Problem to solve => Quote the records in full and leave their pictures out.

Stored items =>
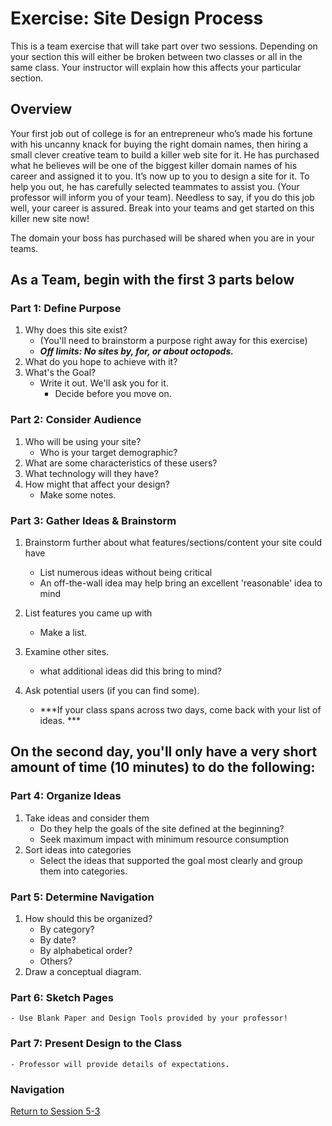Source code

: 
# Exercise: Site Design Process

This is a team exercise that will take part over two sessions.  Depending on your section this will either be broken between two classes or all in the same class.  Your instructor will explain how this affects your particular section.

## Overview

Your first job out of college is for an entrepreneur who’s made his fortune with his uncanny knack for buying the right domain names, then hiring a small clever creative team to build a killer web site for it. He has purchased what he believes will be one of the biggest killer domain names of his career and assigned it to you.  It’s now up to you to design a site for it.  To help you out, he has carefully selected teammates to assist you. (Your professor will inform you of your team). Needless to say, if you do this job well, your career is assured. Break into your teams and get started on this killer new site now!

The domain your boss has purchased will be shared when you are in your teams.

## As a Team, begin with the first 3 parts below

### Part 1: Define Purpose
1.	Why does this site exist?
    - (You'll need to brainstorm a purpose right away for this exercise)
    - ***Off limits:  No sites by, for, or about octopods.***
1.	What do you hope to achieve with it?
1.	What's the Goal?
	- Write it out.  We'll ask you for it.
	    - Decide before you move on.

### Part 2: Consider Audience
1.	Who will be using your site?
    - Who is your target demographic?
1.	What are some characteristics of these users?
1.	What technology will they have?
1.	How might that affect your design?
	- Make some notes.

### Part 3: Gather Ideas & Brainstorm
1. Brainstorm further about what features/sections/content your site could have
	- List numerous ideas without being critical
	- An off-the-wall idea may help bring an excellent 'reasonable' idea to mind
1. List features you came up with
	- Make a list.
1. Examine other sites.
	- what additional ideas did this bring to mind?
1. Ask potential users (if you can find some).

    - ***If your class spans across two days, come back with your list of ideas. ***

## On the second day, you'll only have a very short amount of time (10 minutes) to do the following:
 
### Part 4: Organize Ideas
1. Take ideas and consider them
    - Do they help the goals of the site defined at the beginning?
    - Seek maximum impact with minimum resource consumption
1. Sort ideas into categories
    - Select the ideas that supported the goal most clearly and group them into categories.
 
### Part 5: Determine Navigation
1. How should this be organized?
	- By category?
	- By date?
	- By alphabetical order?
	- Others?
1. Draw a conceptual diagram.
 
### Part 6: Sketch Pages
	- Use Blank Paper and Design Tools provided by your professor!

### Part 7: Present Design to the Class
    - Professor will provide details of expectations.

### Navigation
[Return to Session 5-3](../sessions/5-3.md)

Response area =>
Source code

: 
# Exercise: Site Design Process

This is a team exercise that will take part over two sessions.  Depending on your section this will either be broken between two classes or all in the same class.  Your instructor will explain how this affects your particular section.

## Overview

Your first job out of college is for an entrepreneur who’s made his fortune with his uncanny knack for buying the right domain names, then hiring a small clever creative team to build a killer web site for it. He has purchased what he believes will be one of the biggest killer domain names of his career and assigned it to you.  It’s now up to you to design a site for it.  To help you out, he has carefully selected teammates to assist you. (Your professor will inform you of your team). Needless to say, if you do this job well, your career is assured. Break into your teams and get started on this killer new site now!

The domain your boss has purchased will be shared when you are in your teams.

## As a Team, begin with the first 3 parts below

### Part 1: Define Purpose
1.	Why does this site exist?
    - (You'll need to brainstorm a purpose right away for this exercise)
    - ***Off limits:  No sites by, for, or about octopods.***
1.	What do you hope to achieve with it?
1.	What's the Goal?
	- Write it out.  We'll ask you for it.
	    - Decide before you move on.

### Part 2: Consider Audience
1.	Who will be using your site?
    - Who is your target demographic?
1.	What are some characteristics of these users?
1.	What technology will they have?
1.	How might that affect your design?
	- Make some notes.

### Part 3: Gather Ideas & Brainstorm
1. Brainstorm further about what features/sections/content your site could have
	- List numerous ideas without being critical
	- An off-the-wall idea may help bring an excellent 'reasonable' idea to mind
1. List features you came up with
	- Make a list.
1. Examine other sites.
	- what additional ideas did this bring to mind?
1. Ask potential users (if you can find some).

    - ***If your class spans across two days, come back with your list of ideas. ***

## On the second day, you'll only have a very short amount of time (10 minutes) to do the following:
 
### Part 4: Organize Ideas
1. Take ideas and consider them
    - Do they help the goals of the site defined at the beginning?
    - Seek maximum impact with minimum resource consumption
1. Sort ideas into categories
    - Select the ideas that supported the goal most clearly and group them into categories.
 
### Part 5: Determine Navigation
1. How should this be organized?
	- By category?
	- By date?
	- By alphabetical order?
	- Others?
1. Draw a conceptual diagram.
 
### Part 6: Sketch Pages
	- Use Blank Paper and Design Tools provided by your professor!

### Part 7: Present Design to the Class
    - Professor will provide details of expectations.

### Navigation
[Return to Session 5-3](../sessions/5-3.md)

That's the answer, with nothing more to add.